Source data:
☆ ☆ ☆ ☆ ☆

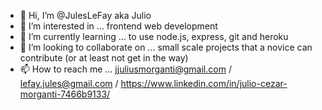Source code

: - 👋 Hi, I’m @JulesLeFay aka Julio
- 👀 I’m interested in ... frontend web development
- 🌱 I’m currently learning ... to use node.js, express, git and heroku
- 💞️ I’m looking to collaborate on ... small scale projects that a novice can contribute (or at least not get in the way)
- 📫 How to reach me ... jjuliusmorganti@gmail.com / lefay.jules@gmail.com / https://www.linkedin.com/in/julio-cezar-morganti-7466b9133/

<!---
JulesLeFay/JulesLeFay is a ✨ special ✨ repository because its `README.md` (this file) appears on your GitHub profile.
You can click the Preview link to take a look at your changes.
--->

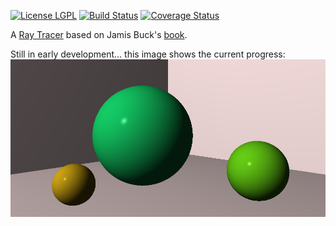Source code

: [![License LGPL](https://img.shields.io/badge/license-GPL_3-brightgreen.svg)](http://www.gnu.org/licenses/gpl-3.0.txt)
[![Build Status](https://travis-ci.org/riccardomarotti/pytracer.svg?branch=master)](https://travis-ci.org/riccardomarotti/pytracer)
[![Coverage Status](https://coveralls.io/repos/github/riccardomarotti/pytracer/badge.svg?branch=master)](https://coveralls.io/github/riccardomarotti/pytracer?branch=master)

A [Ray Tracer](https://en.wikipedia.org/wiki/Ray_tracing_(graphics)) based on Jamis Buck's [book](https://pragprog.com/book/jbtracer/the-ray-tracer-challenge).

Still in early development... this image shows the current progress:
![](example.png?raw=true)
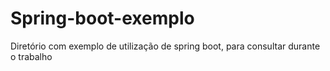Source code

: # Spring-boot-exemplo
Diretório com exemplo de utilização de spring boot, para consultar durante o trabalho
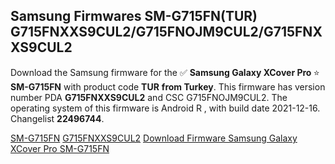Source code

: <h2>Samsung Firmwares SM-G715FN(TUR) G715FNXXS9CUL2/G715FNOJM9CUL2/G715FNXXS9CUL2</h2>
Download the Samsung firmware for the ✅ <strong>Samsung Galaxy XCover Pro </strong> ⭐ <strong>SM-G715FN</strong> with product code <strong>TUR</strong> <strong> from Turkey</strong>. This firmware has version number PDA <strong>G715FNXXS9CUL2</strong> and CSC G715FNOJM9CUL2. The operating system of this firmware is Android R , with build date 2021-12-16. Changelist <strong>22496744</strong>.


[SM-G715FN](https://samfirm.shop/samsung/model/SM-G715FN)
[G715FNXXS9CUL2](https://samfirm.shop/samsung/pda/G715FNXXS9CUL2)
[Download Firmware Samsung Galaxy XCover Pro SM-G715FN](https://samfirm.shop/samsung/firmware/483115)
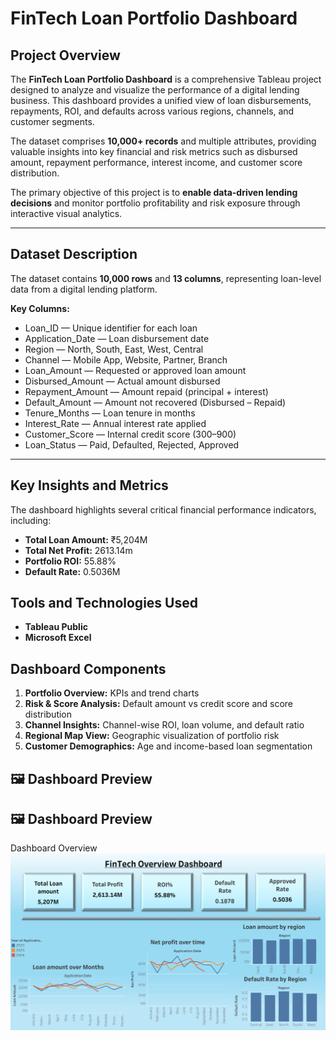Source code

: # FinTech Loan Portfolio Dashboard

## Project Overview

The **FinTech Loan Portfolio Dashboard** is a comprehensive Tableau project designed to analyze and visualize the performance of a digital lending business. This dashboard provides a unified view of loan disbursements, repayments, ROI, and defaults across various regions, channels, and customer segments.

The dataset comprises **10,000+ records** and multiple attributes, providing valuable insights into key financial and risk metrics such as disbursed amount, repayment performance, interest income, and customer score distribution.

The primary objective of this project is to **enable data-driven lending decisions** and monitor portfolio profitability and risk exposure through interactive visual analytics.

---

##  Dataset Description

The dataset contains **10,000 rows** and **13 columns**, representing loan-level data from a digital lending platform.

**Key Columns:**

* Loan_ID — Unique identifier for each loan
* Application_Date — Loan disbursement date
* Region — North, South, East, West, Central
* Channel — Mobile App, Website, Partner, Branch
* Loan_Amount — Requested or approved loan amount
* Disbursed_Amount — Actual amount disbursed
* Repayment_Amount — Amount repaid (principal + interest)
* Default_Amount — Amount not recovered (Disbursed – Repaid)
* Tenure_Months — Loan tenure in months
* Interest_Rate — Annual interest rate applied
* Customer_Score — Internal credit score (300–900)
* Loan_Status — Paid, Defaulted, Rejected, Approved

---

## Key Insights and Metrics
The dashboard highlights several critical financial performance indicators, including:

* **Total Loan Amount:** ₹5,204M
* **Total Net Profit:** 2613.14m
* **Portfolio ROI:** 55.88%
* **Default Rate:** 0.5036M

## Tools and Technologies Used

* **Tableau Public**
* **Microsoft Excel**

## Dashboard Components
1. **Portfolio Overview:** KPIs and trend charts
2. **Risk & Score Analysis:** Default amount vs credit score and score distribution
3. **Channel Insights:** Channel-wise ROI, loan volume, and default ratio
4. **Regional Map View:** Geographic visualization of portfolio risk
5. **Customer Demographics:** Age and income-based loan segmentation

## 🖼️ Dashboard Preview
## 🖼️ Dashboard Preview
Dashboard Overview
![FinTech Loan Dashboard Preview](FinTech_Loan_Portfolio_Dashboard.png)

☆ ☆ ☆ ☆ ☆

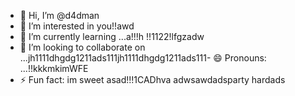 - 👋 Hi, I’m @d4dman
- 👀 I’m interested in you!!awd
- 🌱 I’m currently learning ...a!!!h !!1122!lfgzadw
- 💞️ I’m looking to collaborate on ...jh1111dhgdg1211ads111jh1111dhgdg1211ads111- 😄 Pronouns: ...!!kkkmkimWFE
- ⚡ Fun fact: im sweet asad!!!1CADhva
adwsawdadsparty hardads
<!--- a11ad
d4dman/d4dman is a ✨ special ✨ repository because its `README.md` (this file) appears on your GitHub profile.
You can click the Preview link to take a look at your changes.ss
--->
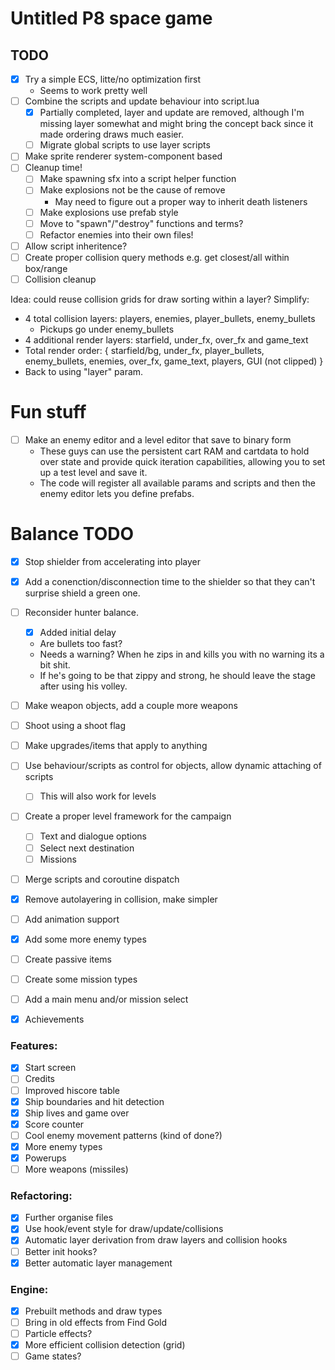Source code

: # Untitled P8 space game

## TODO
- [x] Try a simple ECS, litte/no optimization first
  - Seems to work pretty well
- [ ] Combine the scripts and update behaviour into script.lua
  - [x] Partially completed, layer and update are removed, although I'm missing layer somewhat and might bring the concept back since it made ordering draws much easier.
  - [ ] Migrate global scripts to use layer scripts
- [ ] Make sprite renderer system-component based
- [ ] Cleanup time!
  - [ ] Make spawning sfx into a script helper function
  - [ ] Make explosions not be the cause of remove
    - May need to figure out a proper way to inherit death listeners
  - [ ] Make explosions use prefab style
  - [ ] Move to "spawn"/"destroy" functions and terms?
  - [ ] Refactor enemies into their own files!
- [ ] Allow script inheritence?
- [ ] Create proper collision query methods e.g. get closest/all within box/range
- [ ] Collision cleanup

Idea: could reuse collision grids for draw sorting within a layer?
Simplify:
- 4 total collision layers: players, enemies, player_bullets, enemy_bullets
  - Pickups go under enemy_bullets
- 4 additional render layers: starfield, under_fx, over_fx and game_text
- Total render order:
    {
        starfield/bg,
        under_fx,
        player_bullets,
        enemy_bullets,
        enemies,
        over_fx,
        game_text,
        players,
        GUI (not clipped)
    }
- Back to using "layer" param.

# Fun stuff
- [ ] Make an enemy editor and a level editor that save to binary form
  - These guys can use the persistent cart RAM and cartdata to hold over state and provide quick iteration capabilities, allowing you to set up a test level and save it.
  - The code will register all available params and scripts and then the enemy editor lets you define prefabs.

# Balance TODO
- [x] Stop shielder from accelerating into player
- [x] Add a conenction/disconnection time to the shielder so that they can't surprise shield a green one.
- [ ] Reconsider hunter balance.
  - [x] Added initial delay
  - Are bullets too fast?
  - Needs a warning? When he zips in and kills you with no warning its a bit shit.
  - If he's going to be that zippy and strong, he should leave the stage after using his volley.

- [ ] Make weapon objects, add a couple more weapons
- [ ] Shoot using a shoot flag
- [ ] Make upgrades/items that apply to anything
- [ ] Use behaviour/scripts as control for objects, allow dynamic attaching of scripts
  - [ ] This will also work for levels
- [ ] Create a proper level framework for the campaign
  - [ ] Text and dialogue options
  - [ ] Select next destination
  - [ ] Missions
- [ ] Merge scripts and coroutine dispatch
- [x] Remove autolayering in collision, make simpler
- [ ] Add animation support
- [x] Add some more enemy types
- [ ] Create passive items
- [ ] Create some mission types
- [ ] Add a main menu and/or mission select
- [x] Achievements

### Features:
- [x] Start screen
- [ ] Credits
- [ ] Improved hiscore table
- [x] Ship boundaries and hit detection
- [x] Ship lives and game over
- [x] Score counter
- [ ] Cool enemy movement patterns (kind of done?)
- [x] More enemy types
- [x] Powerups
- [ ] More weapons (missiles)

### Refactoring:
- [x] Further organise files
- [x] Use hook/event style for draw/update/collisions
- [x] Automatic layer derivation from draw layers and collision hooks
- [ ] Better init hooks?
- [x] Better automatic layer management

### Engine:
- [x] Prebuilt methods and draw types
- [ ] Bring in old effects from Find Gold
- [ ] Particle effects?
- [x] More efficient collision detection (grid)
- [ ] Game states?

☆ ☆ ☆ ☆ ☆

→ What is required:
Tally, across the records, each line that contains the word "README", and answer with nothing except the count.

→ Answer for this exercise:
2